Eu havia me tornado o terror do colégio. E isso acabou se refletindo em casa.
Mamãe era constantemente chamada na escola por alguma coisa que eu havia feito de errado, uma briga, alguma coisa que eu havia quebrado, ou simplesmente porque eu me recusava a fazer o que me pediam, ou porque eu havia desrespeitado algum colega, professor ou funcionário da escola.
Eu sempre dava um jeito de fugir para brincar na rua, vira e meche eu estava em uma sorveteria em frente à escola jogando videogame com alguns dos meus amigos, apostando e ganhando deles.
Eu amava jogar videogame, não tinha quem me vencesse no mano a mano. Sempre que possível eu estava lá com meus verdadeiros amigos, curtindo os poucos momentos felizes que eu tinha.
Ali, eu era o rei. E era respeitado como tal.
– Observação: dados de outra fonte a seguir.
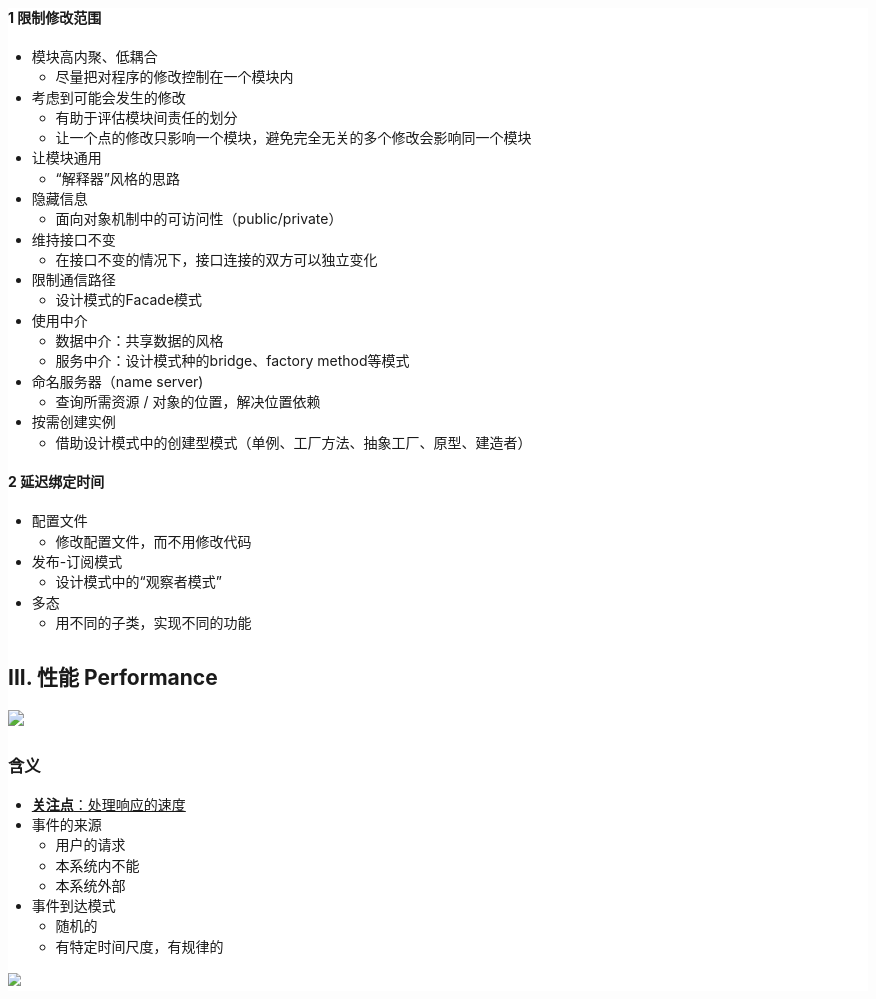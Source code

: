 #### 1 限制修改范围

- 模块高内聚、低耦合
  - 尽量把对程序的修改控制在一个模块内
- 考虑到可能会发生的修改
  - 有助于评估模块间责任的划分
  - 让一个点的修改只影响一个模块，避免完全无关的多个修改会影响同一个模块
- 让模块通用
  - “解释器”风格的思路
- 隐藏信息
  - 面向对象机制中的可访问性（public/private）
- 维持接口不变
  - 在接口不变的情况下，接口连接的双方可以独立变化
- 限制通信路径
  - 设计模式的Facade模式
- 使用中介
  - 数据中介：共享数据的风格
  - 服务中介：设计模式种的bridge、factory method等模式
- 命名服务器（name server)
  - 查询所需资源 / 对象的位置，解决位置依赖
- 按需创建实例
  - 借助设计模式中的创建型模式（单例、工厂方法、抽象工厂、原型、建造者）

#### 2 延迟绑定时间

- 配置文件
  - 修改配置文件，而不用修改代码
- 发布-订阅模式
  - 设计模式中的“观察者模式”
- 多态
  - 用不同的子类，实现不同的功能





## III. 性能 Performance

<img src="https://raw.githubusercontent.com/abecedarian007/picgo_images/master/img/20240612174917.png"/>

### 含义

- <u>**关注点**：处理响应的速度</u>
- 事件的来源
  - 用户的请求
  - 本系统内不能
  - 本系统外部
- 事件到达模式
  - 随机的
  - 有特定时间尺度，有规律的

<img src="https://raw.githubusercontent.com/abecedarian007/picgo_images/master/img/20240612113133.png" style="zoom:80%;" />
Eu devotava horas e horas do meu dia ali, antes, durante ou depois da escola. Muitas vezes mamãe ou Álvaro vinham me buscar pois eu não tinha visto a hora passar e já estava muito tarde e era perigoso para um garoto estar na rua uma hora daquela.
Mas… para mim era mais perigoso voltar para casa e dar de cara com ele, sozinho. Aquele era mais um modo de eu me proteger. Quando eu não conseguia sair de casa, aí ele atacava novamente.
Depois que Bernardo nasceu, aqueles momentos de tortura raramente aconteciam. Vez ou outra quando era pego de guarda baixa.
— Hoje você vai brincar comigo. — Ele me dizia escondido quando sabia que estaríamos sozinhos em casa.
Meu corpo congelava, eu tentava de alguma forma fugir, me esconder, e quando não era possível eu tinha que enfrentar a fera.
— Não! — Eu sempre respondia.
— Você quer ver sua mãe morrer de desgosto?
— EU NÃO QUERO! — Gritei em resposta.
—… seu irmão talvez?
Bernardo tinha uns três anos quando ele usou esse artificio pela primeira vez. Ele o pegou no colo e sorriu para mim. Bernardo era agora minha responsabilidade, se eu não fizesse o que ele queria e na hora que queria, meu irmãozinho pagaria o preço.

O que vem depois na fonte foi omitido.